7.2 Of het standpunt van de gerechtsdeurwaarder dat hij zijn declaratie kan verrekenen met het bedrag dat hij nog onder zich heeft juist is, valt nog te bezien. Dit hangt af van het antwoord op de vraag wie rechthebbende is van dat bedrag en zoals hiervoor vermeld is de beantwoording van die vraag niet aan de Kamer. Als het bedrag aan klaagster toebehoort is het feit dat de opdrachtgever de declaratie van de gerechtsdeurwaarder niet wenst te betalen geen valide reden het bedrag van de declaratie te verrekenen met het bedrag dat de gerechtsdeurwaarder nog onder zich heeft. Voor zijn declaratie dient de gerechtsdeurwaarder dan (uiteindelijk in rechte) zijn opdrachtgever aan te spreken. Dat de gerechtsdeurwaarder hierdoor volgens eigen zeggen “kind van de rekening” wordt, doet hier niet aan af. Nu de Kamer evenwel niet kan vaststellen dat het bedrag dat de gerechtsdeurwaarder onder zich heeft klaagster toebehoort, kan evenmin worden vastgesteld dat sprake is van klachtwaardig handelen.

7.3 Op grond hiervan kan het door klaagster ingestelde verzet niet slagen. Naar het oordeel van de Kamer heeft de voorzitter terecht en op juiste gronden geoordeeld dat de gerechtsdeurwaarder jegens klaagster niet tuchtrechtelijk laakbaar heeft gehandeld. In verzet zijn geen gronden aangevoerd die dit anders maken. Hetgeen door klaagster in verzet is aangevoerd werpt naar het oordeel van de Kamer geen nieuw licht op de zaak waarover de voorzitter heeft beslist. De Kamer zal het verzet met aanvulling van de motivering ongegrond verklaren.
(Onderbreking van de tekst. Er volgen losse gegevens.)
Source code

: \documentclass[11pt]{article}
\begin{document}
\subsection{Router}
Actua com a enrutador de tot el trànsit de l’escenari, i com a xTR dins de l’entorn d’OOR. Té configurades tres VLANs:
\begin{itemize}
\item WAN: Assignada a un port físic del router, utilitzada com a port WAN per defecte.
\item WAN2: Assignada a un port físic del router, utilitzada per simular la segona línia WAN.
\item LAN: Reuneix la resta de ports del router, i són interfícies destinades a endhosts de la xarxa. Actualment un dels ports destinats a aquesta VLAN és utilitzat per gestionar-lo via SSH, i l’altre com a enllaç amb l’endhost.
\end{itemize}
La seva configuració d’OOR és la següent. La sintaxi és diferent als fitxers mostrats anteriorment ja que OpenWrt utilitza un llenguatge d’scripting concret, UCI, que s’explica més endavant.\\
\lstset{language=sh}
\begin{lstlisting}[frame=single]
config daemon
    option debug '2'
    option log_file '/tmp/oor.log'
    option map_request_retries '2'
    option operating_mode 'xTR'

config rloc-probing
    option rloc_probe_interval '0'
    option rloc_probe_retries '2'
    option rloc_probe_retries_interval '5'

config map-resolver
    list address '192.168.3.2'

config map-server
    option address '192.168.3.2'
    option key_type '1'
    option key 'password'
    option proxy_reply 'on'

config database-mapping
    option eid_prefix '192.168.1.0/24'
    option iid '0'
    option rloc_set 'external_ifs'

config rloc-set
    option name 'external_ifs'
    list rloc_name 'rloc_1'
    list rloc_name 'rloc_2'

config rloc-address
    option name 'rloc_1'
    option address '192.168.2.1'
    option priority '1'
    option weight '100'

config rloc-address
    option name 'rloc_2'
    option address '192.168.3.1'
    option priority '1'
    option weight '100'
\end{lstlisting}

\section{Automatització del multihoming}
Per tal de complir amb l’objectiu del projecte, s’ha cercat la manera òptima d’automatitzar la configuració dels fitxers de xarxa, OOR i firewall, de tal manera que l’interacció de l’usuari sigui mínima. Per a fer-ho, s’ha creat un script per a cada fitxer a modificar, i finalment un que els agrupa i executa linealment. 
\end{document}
8. Op grond van het voorgaande wordt beslist als volgt.

BESLISSING:

De Kamer voor Gerechtsdeurwaarders:

-        verklaart het verzet ongegrond.

Aldus gegeven door mr. C.W. Inden, voorzitter, mr. M. Nijenhuis en M. Colijn, leden, en uitgesproken ter openbare terechtzitting van 7 januari 2014 in tegenwoordigheid van de secretaris.

Tegen deze beslissing staat op grond van het bepaalde in artikel 39, lid 4 van de

Gerechtsdeurwaarderswet geen rechtsmiddel open.